Non-mining business investment was expected to pick up modestly in coming years, despite volatility in commodity prices making forecasts challenging.
“To support economic growth the government will continue to implement our national plan for jobs and growth,” the ministers said.
Treasury’s unemployment forecasts remain largely unchanged from May, at 5.5 per cent for 2016-17 and 2017-18 with a slight downgrade in projections for the final two years of the forward estimates — from 5.5 per cent to 5.25 per cent.
Economic growth is expected to come in at two per cent in 2016-17, remain below trend at 2.75 per cent in 2017-18 before picking up to three per cent in 2018-19, according to the mid-year economic and fiscal outlook released on Monday.
It’s a deterioration from the May budget, which had GDP at 2.5 per cent in 2016-17 and three per cent in 2017-18 and followed shock September quarter growth figures showing the economy posted its worse performance since the global financial crisis.

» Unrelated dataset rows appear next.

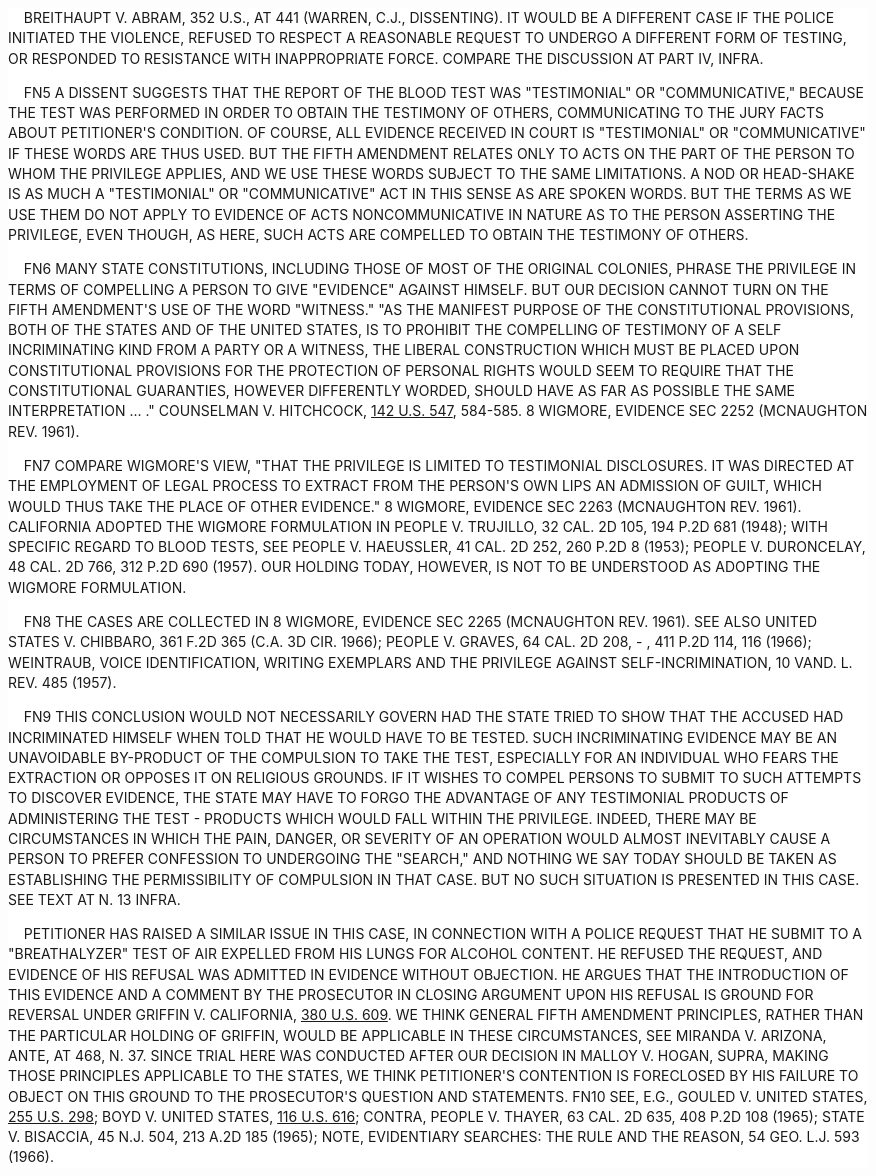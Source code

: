     BREITHAUPT V. ABRAM, 352 U.S., AT 441 (WARREN, C.J., DISSENTING).  IT WOULD BE A DIFFERENT CASE IF THE POLICE INITIATED THE VIOLENCE, REFUSED TO RESPECT A REASONABLE REQUEST TO UNDERGO A DIFFERENT FORM OF TESTING, OR RESPONDED TO RESISTANCE WITH INAPPROPRIATE FORCE.  COMPARE THE DISCUSSION AT PART IV, INFRA.

    FN5  A DISSENT SUGGESTS THAT THE REPORT OF THE BLOOD TEST WAS "TESTIMONIAL" OR "COMMUNICATIVE," BECAUSE THE TEST WAS PERFORMED IN ORDER TO OBTAIN THE TESTIMONY OF OTHERS, COMMUNICATING TO THE JURY FACTS ABOUT PETITIONER'S CONDITION.  OF COURSE, ALL EVIDENCE RECEIVED IN COURT IS "TESTIMONIAL" OR "COMMUNICATIVE" IF THESE WORDS ARE THUS USED.  BUT THE FIFTH AMENDMENT RELATES ONLY TO ACTS ON THE PART OF THE PERSON TO WHOM THE PRIVILEGE APPLIES, AND WE USE THESE WORDS SUBJECT TO THE SAME LIMITATIONS.  A NOD OR HEAD-SHAKE IS AS MUCH A "TESTIMONIAL" OR "COMMUNICATIVE" ACT IN THIS SENSE AS ARE SPOKEN WORDS.  BUT THE TERMS AS WE USE THEM DO NOT APPLY TO EVIDENCE OF ACTS NONCOMMUNICATIVE IN NATURE AS TO THE PERSON ASSERTING THE PRIVILEGE, EVEN THOUGH, AS HERE, SUCH ACTS ARE COMPELLED TO OBTAIN THE TESTIMONY OF OTHERS.

    FN6  MANY STATE CONSTITUTIONS, INCLUDING THOSE OF MOST OF THE ORIGINAL COLONIES, PHRASE THE PRIVILEGE IN TERMS OF COMPELLING A PERSON TO GIVE "EVIDENCE" AGAINST HIMSELF.  BUT OUR DECISION CANNOT TURN ON THE FIFTH AMENDMENT'S USE OF THE WORD "WITNESS."  "AS THE MANIFEST PURPOSE OF THE CONSTITUTIONAL PROVISIONS, BOTH OF THE STATES AND OF THE UNITED STATES, IS TO PROHIBIT THE COMPELLING OF TESTIMONY OF A SELF INCRIMINATING KIND FROM A PARTY OR A WITNESS, THE LIBERAL CONSTRUCTION WHICH MUST BE PLACED UPON CONSTITUTIONAL PROVISIONS FOR THE PROTECTION OF PERSONAL RIGHTS WOULD SEEM TO REQUIRE THAT THE CONSTITUTIONAL GUARANTIES, HOWEVER DIFFERENTLY WORDED, SHOULD HAVE AS FAR AS POSSIBLE THE SAME INTERPRETATION  ...  ."  COUNSELMAN V. HITCHCOCK, [142 U.S. 547][/us/courts/scotus/usReporter/142/547], 584-585.  8 WIGMORE, EVIDENCE SEC 2252 (MCNAUGHTON REV. 1961).

    FN7  COMPARE WIGMORE'S VIEW, "THAT THE PRIVILEGE IS LIMITED TO TESTIMONIAL DISCLOSURES.  IT WAS DIRECTED AT THE EMPLOYMENT OF LEGAL PROCESS TO EXTRACT FROM THE PERSON'S OWN LIPS AN ADMISSION OF GUILT, WHICH WOULD THUS TAKE THE PLACE OF OTHER EVIDENCE."  8 WIGMORE, EVIDENCE SEC 2263 (MCNAUGHTON REV. 1961).  CALIFORNIA ADOPTED THE WIGMORE FORMULATION IN PEOPLE V. TRUJILLO, 32 CAL. 2D 105, 194 P.2D 681 (1948); WITH SPECIFIC REGARD TO BLOOD TESTS, SEE PEOPLE V. HAEUSSLER, 41 CAL. 2D 252, 260 P.2D 8 (1953); PEOPLE V. DURONCELAY, 48 CAL. 2D 766, 312 P.2D 690 (1957).  OUR HOLDING TODAY, HOWEVER, IS NOT TO BE UNDERSTOOD AS ADOPTING THE WIGMORE FORMULATION.

    FN8  THE CASES ARE COLLECTED IN 8 WIGMORE, EVIDENCE SEC 2265 (MCNAUGHTON REV. 1961).  SEE ALSO UNITED STATES V. CHIBBARO, 361 F.2D 365 (C.A. 3D CIR. 1966); PEOPLE V. GRAVES, 64 CAL. 2D 208,  - , 411 P.2D 114, 116 (1966); WEINTRAUB, VOICE IDENTIFICATION, WRITING EXEMPLARS AND THE PRIVILEGE AGAINST SELF-INCRIMINATION, 10 VAND.  L. REV. 485 (1957).

    FN9  THIS CONCLUSION WOULD NOT NECESSARILY GOVERN HAD THE STATE TRIED TO SHOW THAT THE ACCUSED HAD INCRIMINATED HIMSELF WHEN TOLD THAT HE WOULD HAVE TO BE TESTED.  SUCH INCRIMINATING EVIDENCE MAY BE AN UNAVOIDABLE BY-PRODUCT OF THE COMPULSION TO TAKE THE TEST, ESPECIALLY FOR AN INDIVIDUAL WHO FEARS THE EXTRACTION OR OPPOSES IT ON RELIGIOUS GROUNDS.  IF IT WISHES TO COMPEL PERSONS TO SUBMIT TO SUCH ATTEMPTS TO DISCOVER EVIDENCE, THE STATE MAY HAVE TO FORGO THE ADVANTAGE OF ANY TESTIMONIAL PRODUCTS OF ADMINISTERING THE TEST - PRODUCTS WHICH WOULD FALL WITHIN THE PRIVILEGE.  INDEED, THERE MAY BE CIRCUMSTANCES IN WHICH THE PAIN, DANGER, OR SEVERITY OF AN OPERATION WOULD ALMOST INEVITABLY CAUSE A PERSON TO PREFER CONFESSION TO UNDERGOING THE "SEARCH," AND NOTHING WE SAY TODAY SHOULD BE TAKEN AS ESTABLISHING THE PERMISSIBILITY OF COMPULSION IN THAT CASE.  BUT NO SUCH SITUATION IS PRESENTED IN THIS CASE.  SEE TEXT AT N. 13 INFRA.

    PETITIONER HAS RAISED A SIMILAR ISSUE IN THIS CASE, IN CONNECTION WITH A POLICE REQUEST THAT HE SUBMIT TO A "BREATHALYZER" TEST OF AIR EXPELLED FROM HIS LUNGS FOR ALCOHOL CONTENT.  HE REFUSED THE REQUEST, AND EVIDENCE OF HIS REFUSAL WAS ADMITTED IN EVIDENCE WITHOUT OBJECTION.  HE ARGUES THAT THE INTRODUCTION OF THIS EVIDENCE AND A COMMENT BY THE PROSECUTOR IN CLOSING ARGUMENT UPON HIS REFUSAL IS GROUND FOR REVERSAL UNDER GRIFFIN V. CALIFORNIA, [380 U.S. 609][/us/courts/scotus/usReporter/380/609].  WE THINK GENERAL FIFTH AMENDMENT PRINCIPLES, RATHER THAN THE PARTICULAR HOLDING OF GRIFFIN, WOULD BE APPLICABLE IN THESE CIRCUMSTANCES, SEE MIRANDA V. ARIZONA, ANTE, AT 468, N. 37.  SINCE TRIAL HERE WAS CONDUCTED AFTER OUR DECISION IN MALLOY V. HOGAN, SUPRA, MAKING THOSE PRINCIPLES APPLICABLE TO THE STATES, WE THINK PETITIONER'S CONTENTION IS FORECLOSED BY HIS FAILURE TO OBJECT ON THIS GROUND TO THE PROSECUTOR'S QUESTION AND STATEMENTS.    FN10  SEE, E.G., GOULED V. UNITED STATES, [255 U.S. 298][/us/courts/scotus/usReporter/255/298]; BOYD V. UNITED STATES, [116 U.S. 616][/us/courts/scotus/usReporter/116/616]; CONTRA, PEOPLE V. THAYER, 63 CAL. 2D 635, 408 P.2D 108 (1965); STATE V. BISACCIA, 45 N.J.  504, 213 A.2D 185 (1965); NOTE, EVIDENTIARY SEARCHES:  THE RULE AND THE REASON, 54 GEO. L.J.  593 (1966).


[/us/courts/scotus/usReporter/384/757]: https://publicdocs.github.io/go/links?ns=uslm-x&ref=%2Fus%2Fcourts%2Fscotus%2FusReporter%2F384%2F757
[/us/courts/scotus/usReporter/352/432]: https://publicdocs.github.io/go/links?ns=uslm-x&ref=%2Fus%2Fcourts%2Fscotus%2FusReporter%2F352%2F432
[/us/courts/scotus/usReporter/352/432]: https://publicdocs.github.io/go/links?ns=uslm-x&ref=%2Fus%2Fcourts%2Fscotus%2FusReporter%2F352%2F432
[/us/courts/scotus/usReporter/378/478]: https://publicdocs.github.io/go/links?ns=uslm-x&ref=%2Fus%2Fcourts%2Fscotus%2FusReporter%2F378%2F478
[/us/courts/scotus/usReporter/378/1]: https://publicdocs.github.io/go/links?ns=uslm-x&ref=%2Fus%2Fcourts%2Fscotus%2FusReporter%2F378%2F1
[/us/courts/scotus/usReporter/367/643]: https://publicdocs.github.io/go/links?ns=uslm-x&ref=%2Fus%2Fcourts%2Fscotus%2FusReporter%2F367%2F643
[/us/courts/scotus/usReporter/382/971]: https://publicdocs.github.io/go/links?ns=uslm-x&ref=%2Fus%2Fcourts%2Fscotus%2FusReporter%2F382%2F971
[/us/courts/scotus/usReporter/342/165]: https://publicdocs.github.io/go/links?ns=uslm-x&ref=%2Fus%2Fcourts%2Fscotus%2FusReporter%2F342%2F165
[/us/courts/scotus/usReporter/211/78]: https://publicdocs.github.io/go/links?ns=uslm-x&ref=%2Fus%2Fcourts%2Fscotus%2FusReporter%2F211%2F78
[/us/courts/scotus/usReporter/378/1]: https://publicdocs.github.io/go/links?ns=uslm-x&ref=%2Fus%2Fcourts%2Fscotus%2FusReporter%2F378%2F1
[/us/courts/scotus/usReporter/218/245]: https://publicdocs.github.io/go/links?ns=uslm-x&ref=%2Fus%2Fcourts%2Fscotus%2FusReporter%2F218%2F245
[/us/courts/scotus/usReporter/116/616]: https://publicdocs.github.io/go/links?ns=uslm-x&ref=%2Fus%2Fcourts%2Fscotus%2FusReporter%2F116%2F616
[/us/courts/scotus/usReporter/142/547]: https://publicdocs.github.io/go/links?ns=uslm-x&ref=%2Fus%2Fcourts%2Fscotus%2FusReporter%2F142%2F547
[/us/courts/scotus/usReporter/338/25]: https://publicdocs.github.io/go/links?ns=uslm-x&ref=%2Fus%2Fcourts%2Fscotus%2FusReporter%2F338%2F25
[/us/courts/scotus/usReporter/367/643]: https://publicdocs.github.io/go/links?ns=uslm-x&ref=%2Fus%2Fcourts%2Fscotus%2FusReporter%2F367%2F643
[/us/courts/scotus/usReporter/232/383]: https://publicdocs.github.io/go/links?ns=uslm-x&ref=%2Fus%2Fcourts%2Fscotus%2FusReporter%2F232%2F383
[/us/courts/scotus/usReporter/232/383]: https://publicdocs.github.io/go/links?ns=uslm-x&ref=%2Fus%2Fcourts%2Fscotus%2FusReporter%2F232%2F383
[/us/courts/scotus/usReporter/339/56]: https://publicdocs.github.io/go/links?ns=uslm-x&ref=%2Fus%2Fcourts%2Fscotus%2FusReporter%2F339%2F56
[/us/courts/scotus/usReporter/333/10]: https://publicdocs.github.io/go/links?ns=uslm-x&ref=%2Fus%2Fcourts%2Fscotus%2FusReporter%2F333%2F10
[/us/courts/scotus/usReporter/378/108]: https://publicdocs.github.io/go/links?ns=uslm-x&ref=%2Fus%2Fcourts%2Fscotus%2FusReporter%2F378%2F108
[/us/courts/scotus/usReporter/376/364]: https://publicdocs.github.io/go/links?ns=uslm-x&ref=%2Fus%2Fcourts%2Fscotus%2FusReporter%2F376%2F364
[/us/courts/scotus/usReporter/314/160]: https://publicdocs.github.io/go/links?ns=uslm-x&ref=%2Fus%2Fcourts%2Fscotus%2FusReporter%2F314%2F160
[/us/courts/scotus/usReporter/142/547]: https://publicdocs.github.io/go/links?ns=uslm-x&ref=%2Fus%2Fcourts%2Fscotus%2FusReporter%2F142%2F547
[/us/courts/scotus/usReporter/380/609]: https://publicdocs.github.io/go/links?ns=uslm-x&ref=%2Fus%2Fcourts%2Fscotus%2FusReporter%2F380%2F609
[/us/courts/scotus/usReporter/255/298]: https://publicdocs.github.io/go/links?ns=uslm-x&ref=%2Fus%2Fcourts%2Fscotus%2FusReporter%2F255%2F298
[/us/courts/scotus/usReporter/116/616]: https://publicdocs.github.io/go/links?ns=uslm-x&ref=%2Fus%2Fcourts%2Fscotus%2FusReporter%2F116%2F616
[/us/courts/scotus/usReporter/365/505]: https://publicdocs.github.io/go/links?ns=uslm-x&ref=%2Fus%2Fcourts%2Fscotus%2FusReporter%2F365%2F505
[/us/courts/scotus/usReporter/362/217]: https://publicdocs.github.io/go/links?ns=uslm-x&ref=%2Fus%2Fcourts%2Fscotus%2FusReporter%2F362%2F217
[/us/courts/scotus/usReporter/339/56]: https://publicdocs.github.io/go/links?ns=uslm-x&ref=%2Fus%2Fcourts%2Fscotus%2FusReporter%2F339%2F56
[/us/courts/scotus/usReporter/352/432]: https://publicdocs.github.io/go/links?ns=uslm-x&ref=%2Fus%2Fcourts%2Fscotus%2FusReporter%2F352%2F432
[/us/courts/scotus/usReporter/116/616]: https://publicdocs.github.io/go/links?ns=uslm-x&ref=%2Fus%2Fcourts%2Fscotus%2FusReporter%2F116%2F616
[/us/courts/scotus/usReporter/142/547]: https://publicdocs.github.io/go/links?ns=uslm-x&ref=%2Fus%2Fcourts%2Fscotus%2FusReporter%2F142%2F547
[/us/courts/scotus/usReporter/342/165]: https://publicdocs.github.io/go/links?ns=uslm-x&ref=%2Fus%2Fcourts%2Fscotus%2FusReporter%2F342%2F165
[/us/courts/scotus/usReporter/367/643]: https://publicdocs.github.io/go/links?ns=uslm-x&ref=%2Fus%2Fcourts%2Fscotus%2FusReporter%2F367%2F643
[/us/courts/scotus/usReporter/352/432]: https://publicdocs.github.io/go/links?ns=uslm-x&ref=%2Fus%2Fcourts%2Fscotus%2FusReporter%2F352%2F432
[/us/courts/scotus/usReporter/352/432]: https://publicdocs.github.io/go/links?ns=uslm-x&ref=%2Fus%2Fcourts%2Fscotus%2FusReporter%2F352%2F432
[/us/courts/scotus/usReporter/381/479]: https://publicdocs.github.io/go/links?ns=uslm-x&ref=%2Fus%2Fcourts%2Fscotus%2FusReporter%2F381%2F479
[/us/courts/scotus/usReporter/352/432]: https://publicdocs.github.io/go/links?ns=uslm-x&ref=%2Fus%2Fcourts%2Fscotus%2FusReporter%2F352%2F432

Inflation forecasts have also been downgraded to 1.75 per cent in 2016-17 from two per cent — below the Reserve Bank of Australia’s preferred two-to-three per cent target range.

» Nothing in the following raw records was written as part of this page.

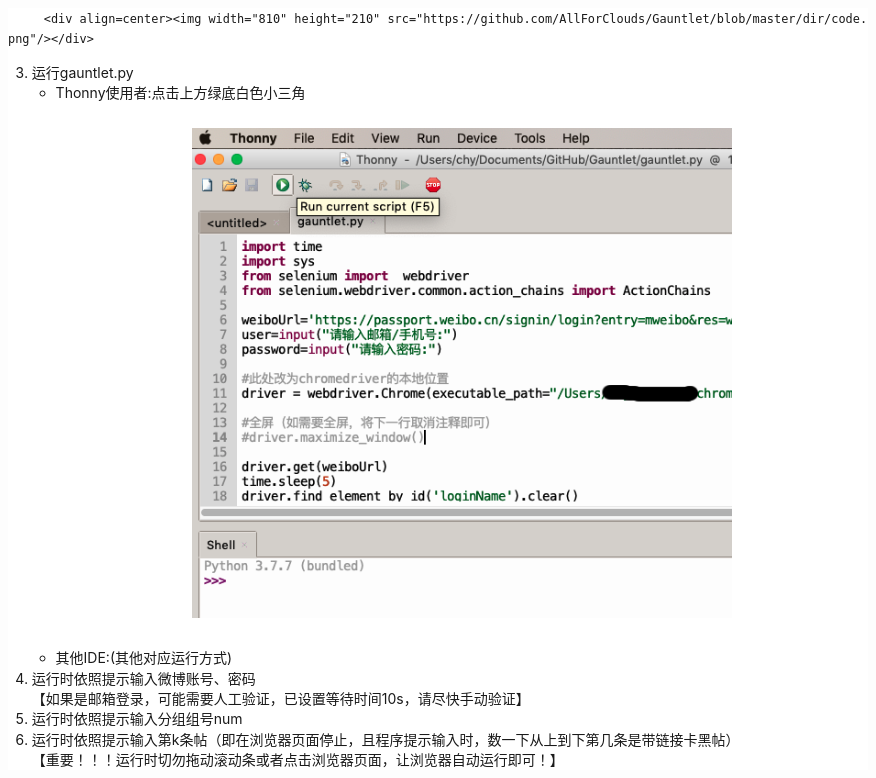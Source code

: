          <div align=center><img width="810" height="210" src="https://github.com/AllForClouds/Gauntlet/blob/master/dir/code.png"/></div>   
   3. 运行gauntlet.py  
      - Thonny使用者:点击上方绿底白色小三角  
         <div align=center><img width="540" height="540" src="https://github.com/AllForClouds/Gauntlet/blob/master/dir/run.png"/></div>   
      - 其他IDE:(其他对应运行方式)  
   4. 运行时依照提示输入微博账号、密码  
      【如果是邮箱登录，可能需要人工验证，已设置等待时间10s，请尽快手动验证】
   5. 运行时依照提示输入分组组号num  
   6. 运行时依照提示输入第k条帖（即在浏览器页面停止，且程序提示输入时，数一下从上到下第几条是带链接卡黑帖）    
   【重要！！！运行时切勿拖动滚动条或者点击浏览器页面，让浏览器自动运行即可！】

Morrison earlier said he wouldn’t shelving any of the government’s election commitments despite a deteriorating budget position.
But the coalition needed partners in the parliament to help it return the budget to balance.

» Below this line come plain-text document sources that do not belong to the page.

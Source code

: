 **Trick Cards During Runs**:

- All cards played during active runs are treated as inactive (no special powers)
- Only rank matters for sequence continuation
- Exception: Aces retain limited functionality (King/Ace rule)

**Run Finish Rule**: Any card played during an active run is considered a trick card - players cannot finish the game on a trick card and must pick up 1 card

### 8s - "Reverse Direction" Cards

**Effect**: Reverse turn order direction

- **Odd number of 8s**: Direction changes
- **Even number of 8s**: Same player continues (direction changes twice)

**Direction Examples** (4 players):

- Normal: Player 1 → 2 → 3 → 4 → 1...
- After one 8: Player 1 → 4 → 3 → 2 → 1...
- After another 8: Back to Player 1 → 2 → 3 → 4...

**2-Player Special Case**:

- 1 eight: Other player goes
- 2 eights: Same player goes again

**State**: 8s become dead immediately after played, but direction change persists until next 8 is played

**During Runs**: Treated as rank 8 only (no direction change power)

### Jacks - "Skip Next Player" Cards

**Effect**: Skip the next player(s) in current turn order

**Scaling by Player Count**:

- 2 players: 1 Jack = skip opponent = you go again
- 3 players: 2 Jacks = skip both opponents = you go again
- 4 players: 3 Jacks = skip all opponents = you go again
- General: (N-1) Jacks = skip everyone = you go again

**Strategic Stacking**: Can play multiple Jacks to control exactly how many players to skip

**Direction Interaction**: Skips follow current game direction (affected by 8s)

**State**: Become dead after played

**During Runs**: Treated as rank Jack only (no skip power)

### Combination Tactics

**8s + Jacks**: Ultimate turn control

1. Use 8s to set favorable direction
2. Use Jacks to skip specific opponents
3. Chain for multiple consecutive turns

Mr Morrison will be hoping global credit rating agencies will be just as forgiving when he hands down his midyear budget review today.
Speaking to reporters in Canberra, Mr Morrison said the government would come good on all its election commitments, but in a way that did not retreat from the job of budget repair.
The government could put forward savings measures “as we do” but they needed parliament’s support to ensure the trajectory of returning the budget to balance was maintained.
Mr Morrison said Australia faced very difficult fiscal and economic challenges.
“I think we need … a strong wake-up call about the need to understand the depth of these challenges,” he said.
Mr Morrison said the update was a careful document that took into account many things that had happened during the past five to six months, including major shifts in commodity prices and negative growth in the September quarter.
“This shows a very prudent, a conservative and responsible outlook of the Australian economy.”
His comments come as survey has found two out of three Australians think budget deficits are okay in certain circumstances.
However, economists believe there is a 50/50 risk of the nation losing its triple-A rating if the budget has deteriorated since May as to delay a projected surplus in 2021.
A downgrade would hit confidence, raise borrowing costs and be a huge embarrassment for the government.
Deloitte Access Economics economist Chris Richardson said both sides of Parliament were to blame for the current state of the budget but Opposition parties had been the real “weapons of mass destruction” in Australian politics over the past two decades.
“What gets done in Australia these days depends much more on Oppositions than it does on Governments,” Mr Richardson told ABC today.
“It takes two to tango in terms of Budget repair.
“Absolutely happy for parliament, both sides to be blamed but we need to up the ante, the pressure on Oppositions to be more responsible.
The Australian public was also to blame, Mr Richardson said.
“The Australian public happily took eight personal income tax cuts in a row and took massive increases in family benefits and at the time baby bonuses and all those sorts of things,” he said.
“As a nation we made the oldest mistake, one Australia’s regularly made — we assumed a boom was permanent and we spent it, we made permanent promises to ourselves. That boom turned out to be temporary.”